刘副会长起身朝朱世庸和唐、黄两位会长团团作了个揖,低沉着声音道:“府尊大人,两位会长,老朽非是卖关子,只是眼下情势极为险恶,一切皆在云雾之中,的不清不楚;老朽怕说出一些话来,引得诸位不安。”
朱世庸道:“你是担心这消息的来源的真假?”
刘副会长道:“不得不担心,郎永平可不一定靠得住,他口中说出的话老朽十成只能信一成。”
唐纪元不满的道:“老刘你何必如此,眼下大事迫在眉睫,你岂能因郎永平平日与你交恶颇多便怀疑他;再者来说,这等事咱们能赌博么?难道我们拿身家性命来赌上一赌此事的真假?那岂非成了听天由命了。”
朱世庸点头道:“唐会长所言甚是,这件事无论真假,我们都不能赌,赌输了便是输掉全部身家性命;况且刘老根和那封公文的消息即便是假,咱们也不能坐视不理,这消息一旦弥漫开来,弄得沸沸扬扬满城皆知,你我还是有大麻烦。

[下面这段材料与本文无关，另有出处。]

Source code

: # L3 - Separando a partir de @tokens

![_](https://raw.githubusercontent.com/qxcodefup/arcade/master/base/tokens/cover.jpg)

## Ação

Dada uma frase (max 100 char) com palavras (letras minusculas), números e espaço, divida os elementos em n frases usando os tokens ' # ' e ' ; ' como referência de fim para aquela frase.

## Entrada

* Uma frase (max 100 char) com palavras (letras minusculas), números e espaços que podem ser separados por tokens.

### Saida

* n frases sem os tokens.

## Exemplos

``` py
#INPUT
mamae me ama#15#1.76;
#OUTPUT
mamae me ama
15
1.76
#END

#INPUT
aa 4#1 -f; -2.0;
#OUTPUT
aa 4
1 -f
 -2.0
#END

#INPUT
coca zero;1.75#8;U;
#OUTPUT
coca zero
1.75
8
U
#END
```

”
黄副会长晃着肥嘟嘟的腮肉附和道:“府尊大人说的极是,我这消息假不了,我们做的如此隐秘,应该毫无风声才是,现在弄成这样,定然陈老根和公文确确实实落在那个什么欧阳修手里了;否则岂能传言的这般丝丝入扣?”
刘会长叹道:“既然诸位都是这么认为,老朽也无话可说;况确实冒不得风险;然则老朽想问问府尊大人,这位欧阳修与你可有交情?能否为知府大人担当此事?”

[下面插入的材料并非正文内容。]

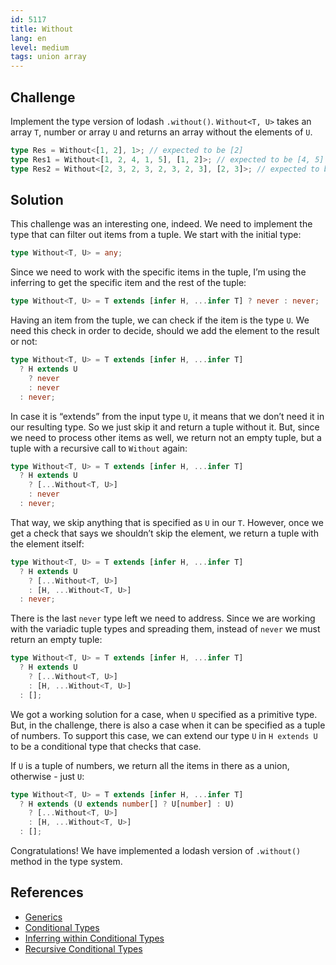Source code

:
 ```yaml
---
id: 5117
title: Without
lang: en
level: medium
tags: union array
---
```


## Challenge

Implement the type version of lodash `.without()`.
`Without<T, U>` takes an array `T`, number or array `U` and returns an array without the elements of `U`.

```typescript
type Res = Without<[1, 2], 1>; // expected to be [2]
type Res1 = Without<[1, 2, 4, 1, 5], [1, 2]>; // expected to be [4, 5]
type Res2 = Without<[2, 3, 2, 3, 2, 3, 2, 3], [2, 3]>; // expected to be []
```

## Solution

This challenge was an interesting one, indeed.
We need to implement the type that can filter out items from a tuple.
We start with the initial type:

```typescript
type Without<T, U> = any;
```

Since we need to work with the specific items in the tuple, I’m using the inferring to get the specific item and the rest of the tuple:

```typescript
type Without<T, U> = T extends [infer H, ...infer T] ? never : never;
```

Having an item from the tuple, we can check if the item is the type `U`.
We need this check in order to decide, should we add the element to the result or not:

```typescript
type Without<T, U> = T extends [infer H, ...infer T]
  ? H extends U
    ? never
    : never
  : never;
```

In case it is “extends” from the input type `U`, it means that we don’t need it in our resulting type.
So we just skip it and return a tuple without it.
But, since we need to process other items as well, we return not an empty tuple, but a tuple with a recursive call to `Without` again:

```typescript
type Without<T, U> = T extends [infer H, ...infer T]
  ? H extends U
    ? [...Without<T, U>]
    : never
  : never;
```

That way, we skip anything that is specified as `U` in our `T`.
However, once we get a check that says we shouldn’t skip the element, we return a tuple with the element itself:

```typescript
type Without<T, U> = T extends [infer H, ...infer T]
  ? H extends U
    ? [...Without<T, U>]
    : [H, ...Without<T, U>]
  : never;
```

There is the last `never` type left we need to address.
Since we are working with the variadic tuple types and spreading them, instead of `never` we must return an empty tuple:

```typescript
type Without<T, U> = T extends [infer H, ...infer T]
  ? H extends U
    ? [...Without<T, U>]
    : [H, ...Without<T, U>]
  : [];
```

We got a working solution for a case, when `U` specified as a primitive type.
But, in the challenge, there is also a case when it can be specified as a tuple of numbers.
To support this case, we can extend our type `U` in `H extends U` to be a conditional type that checks that case.

If `U` is a tuple of numbers, we return all the items in there as a union, otherwise - just `U`:

```typescript
type Without<T, U> = T extends [infer H, ...infer T]
  ? H extends (U extends number[] ? U[number] : U)
    ? [...Without<T, U>]
    : [H, ...Without<T, U>]
  : [];
```

Congratulations!
We have implemented a lodash version of `.without()` method in the type system.

## References

- [Generics](https://www.typescriptlang.org/docs/handbook/2/generics.html)
- [Conditional Types](https://www.typescriptlang.org/docs/handbook/2/conditional-types.html)
- [Inferring within Conditional Types](https://www.typescriptlang.org/docs/handbook/2/conditional-types.html#inferring-within-conditional-types)
- [Recursive Conditional Types](https://www.typescriptlang.org/docs/handbook/release-notes/typescript-4-1.html#recursive-conditional-types)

朱世庸摇头道:“欧阳修就是条疯狗,朝中人惟恐避之而不及,他的手中已经毁了数名朝廷大员,本府和他也素无交情,他怎肯为我担当此事。”
刘会长道:“吕相会帮府尊大人么?”
朱世庸再次摇头道:“小事他或可帮我,这等大难临头之际,吕相绝不会回护于我,官场之上的道理本府的很清楚,大事或可化小,小事也可化无,但像这样掉脑袋的事,那是一个人也不会惹火上身的,此事想也不要想。”

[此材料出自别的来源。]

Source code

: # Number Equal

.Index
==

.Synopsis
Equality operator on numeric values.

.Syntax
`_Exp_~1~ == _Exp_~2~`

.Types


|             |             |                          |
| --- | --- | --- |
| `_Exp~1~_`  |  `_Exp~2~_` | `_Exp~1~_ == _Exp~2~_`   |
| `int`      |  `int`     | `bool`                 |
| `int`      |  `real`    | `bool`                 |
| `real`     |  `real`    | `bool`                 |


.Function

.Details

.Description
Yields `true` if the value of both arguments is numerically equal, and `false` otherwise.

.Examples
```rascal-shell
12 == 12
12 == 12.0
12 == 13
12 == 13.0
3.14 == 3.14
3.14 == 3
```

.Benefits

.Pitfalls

商会三人齐翻白眼,暗道:你混到今天也就混出这样的名堂,花钱舔沟子都舔不上,当真无能之极。
刘会长又道:“这位欧阳修可喜好什么物事,也许可以用些手段拉拢一番……”
朱世庸第三次摇头道:“此人不爱钱财不爱女色,如何拉拢?”
刘会长挠头了:“他难道什么都不爱好?”
朱世庸道:“他最大的爱好便是捕风捉影拿人把柄弹劾官员,踩着他人的尸体往上爬。”
刘会长一口老血差点喷出来,急喘了几口气平复心情,缓缓道:“那只能用最后一招了。”
朱世庸和唐黄两人都期待的着他,等着他说话。
“一不做二不休……”刘副会长咬牙挤出几个字,声音也变得极为怪异:“既然证据对我等是灭顶之灾,咱们就毁了证据,无凭无据凭他是谁也不敢动府尊大人一根毫毛……”
朱世庸等三人大吸一口冷气,骇然相顾。
“老朽的建议是,无论是苏锦在放烟雾弹也好,还是那证据当真在欧阳修手中,咱们必须马上行动;这欧阳修并未回京,而是躲在寿州过年,这正是天赐良机,决不能错过;陈老根和那封信只要没有被押送到京城,便大有可为。”
朱世庸抖着眉毛道:“你的意思是咱们派人去偷?”
刘副会长道:“偷……偷不到就抢……抢不来就杀,毁了那封公文,杀了陈老根,他们拿什么来对付大人?”
朱世庸一动不动,捻须皱眉苦思,屋内寂静无声,一只云雀以为屋里是四尊雕像,大着胆子飞到窗台上东张西望;朱世庸忽然一抬手,那云雀吓得哗啦一声直飞云霄,消失的无影无踪。
“此计可为,而且……不得不为之。”朱世庸的声音比寒夜里的北风还要冷冽:“人证物证不需要抢回来,就地毁灭一了百了;相关人等一并诛杀,决不能留下任何消息;为防止苏锦小儿玩出花样,连他也不能放过,一并除去心头大患……”
商会众人心头一阵紧缩,朱世庸这是真的要铤而走险了,听他口气,苏锦、郎少东也不能放过了,这些都是知情之人。